Chronic infection with hepatitis B virus (HBV) is a significant public health issue, affecting over 350 million people worldwide and standing as the primary cause of mortality related to chronic viral liver diseases [1] . In Côte d’Ivoire, HBV prevalence ranges from 8 to 13% in the population [2] [3] . Effective management of this infection requires a precise evaluation of the degree of hepatic fibrosis, a critical outcome in most liver conditions.

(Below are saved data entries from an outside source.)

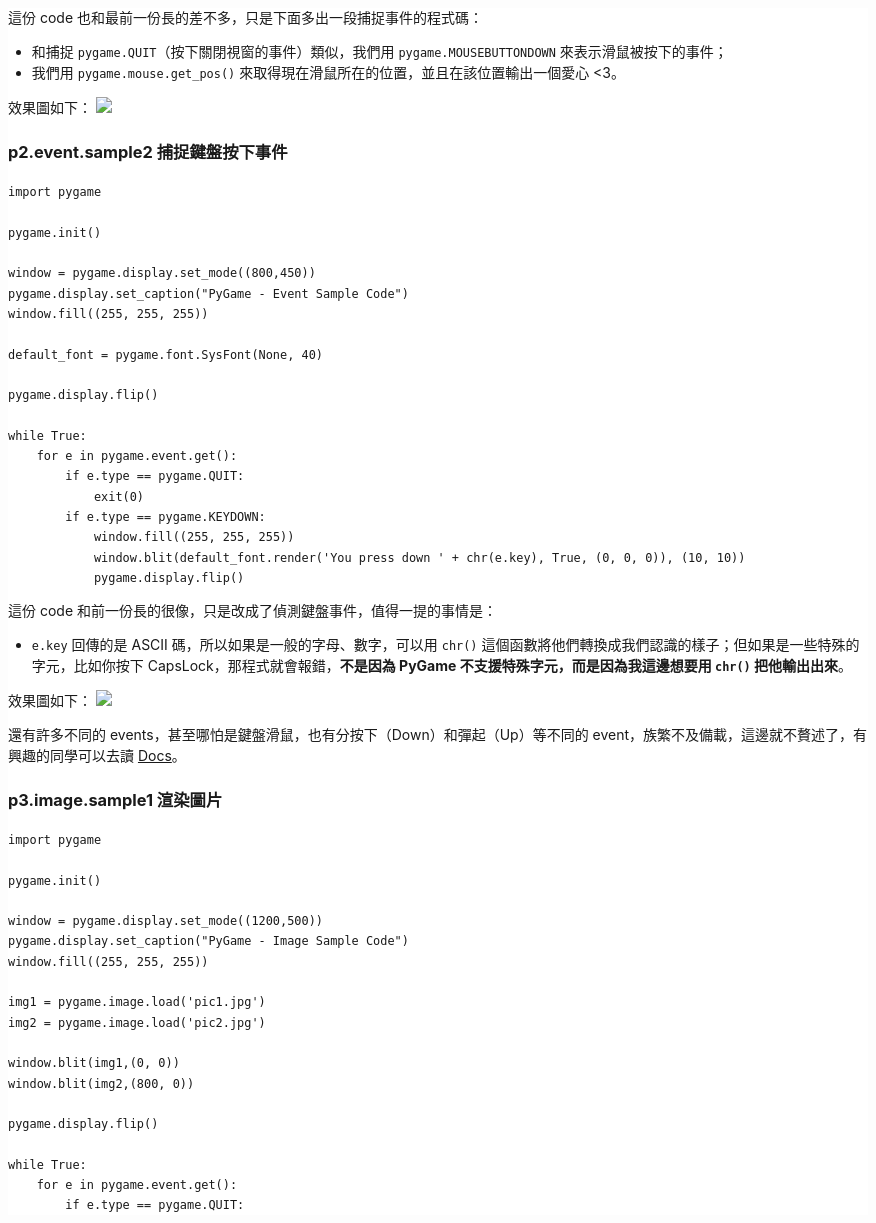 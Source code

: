 這份 code 也和最前一份長的差不多，只是下面多出一段捕捉事件的程式碼：
- 和捕捉 `pygame.QUIT`（按下關閉視窗的事件）類似，我們用 `pygame.MOUSEBUTTONDOWN` 來表示滑鼠被按下的事件；
- 我們用 `pygame.mouse.get_pos()` 來取得現在滑鼠所在的位置，並且在該位置輸出一個愛心 <3。

效果圖如下：
![](https://i.imgur.com/kLIOYKW.png)

### p2.event.sample2 捕捉鍵盤按下事件

```python3=
import pygame

pygame.init()

window = pygame.display.set_mode((800,450))
pygame.display.set_caption("PyGame - Event Sample Code")
window.fill((255, 255, 255))

default_font = pygame.font.SysFont(None, 40)

pygame.display.flip()

while True:
    for e in pygame.event.get():
        if e.type == pygame.QUIT:
            exit(0)
        if e.type == pygame.KEYDOWN:
            window.fill((255, 255, 255))
            window.blit(default_font.render('You press down ' + chr(e.key), True, (0, 0, 0)), (10, 10))
            pygame.display.flip()
```

這份 code 和前一份長的很像，只是改成了偵測鍵盤事件，值得一提的事情是：
- `e.key` 回傳的是 ASCII 碼，所以如果是一般的字母、數字，可以用 `chr()` 這個函數將他們轉換成我們認識的樣子；但如果是一些特殊的字元，比如你按下 CapsLock，那程式就會報錯，**不是因為 PyGame 不支援特殊字元，而是因為我這邊想要用 `chr()` 把他輸出出來**。

效果圖如下：
![](https://i.imgur.com/wlKEBkj.png)

還有許多不同的 events，甚至哪怕是鍵盤滑鼠，也有分按下（Down）和彈起（Up）等不同的 event，族繁不及備載，這邊就不贅述了，有興趣的同學可以去讀 [Docs](https://www.pygame.org/docs/ref/event.html)。

### p3.image.sample1 渲染圖片

```python3=
import pygame

pygame.init()

window = pygame.display.set_mode((1200,500))
pygame.display.set_caption("PyGame - Image Sample Code")
window.fill((255, 255, 255))

img1 = pygame.image.load('pic1.jpg')
img2 = pygame.image.load('pic2.jpg')

window.blit(img1,(0, 0))
window.blit(img2,(800, 0))

pygame.display.flip()

while True:
    for e in pygame.event.get():
        if e.type == pygame.QUIT:
```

Traditionally, liver biopsy has been the gold standard for assessing hepatic fibrosis in chronic viral liver diseases. While providing a direct measurement of hepatic fibrosis, liver biopsy has limitations due to its invasiveness, sampling errors, and risks of complications [4] . Consequently, many chronic HBV patients are hesitant to undergo a liver biopsy, potentially delaying timely antiviral treatment. This has prompted the search for non-invasive methods, such as FibroScan, APRI score, FIB-4 index, etc., which have demonstrated their utility in diagnosing fibrosis in chronic HBV patients [5] [6] .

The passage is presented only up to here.